Problem statement. Below is a listing. Copy each line of it that holds the word "blog".

Data for the task.

* * * * *

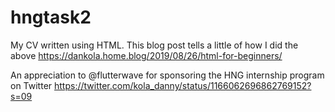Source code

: # hngtask2
My CV written using HTML.
This blog post tells a little of how I did the above
https://dankola.home.blog/2019/08/26/html-for-beginners/

An appreciation to @flutterwave for sponsoring the HNG internship program on Twitter
https://twitter.com/kola_danny/status/1166062696862769152?s=09
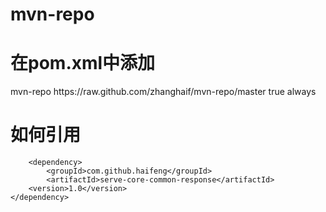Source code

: # mvn-repo

# 在pom.xml中添加
  <repositories>
	    <repository>
	        <id>mvn-repo</id>
	        <!-- https://raw.github.com/用户名/仓库名/分支名 -->
	        <url>https://raw.github.com/zhanghaif/mvn-repo/master</url>
	        <snapshots>
	            <enabled>true</enabled>
	            <updatePolicy>always</updatePolicy>
	        </snapshots>
	    </repository>
	</repositories>
  
# 如何引用
      	<dependency>
	        <groupId>com.github.haifeng</groupId>
	        <artifactId>serve-core-common-response</artifactId>
		<version>1.0</version>
	</dependency>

* * * * *

Exercise output.
This blog post tells a little of how I did the above
https://dankola.home.blog/2019/08/26/html-for-beginners/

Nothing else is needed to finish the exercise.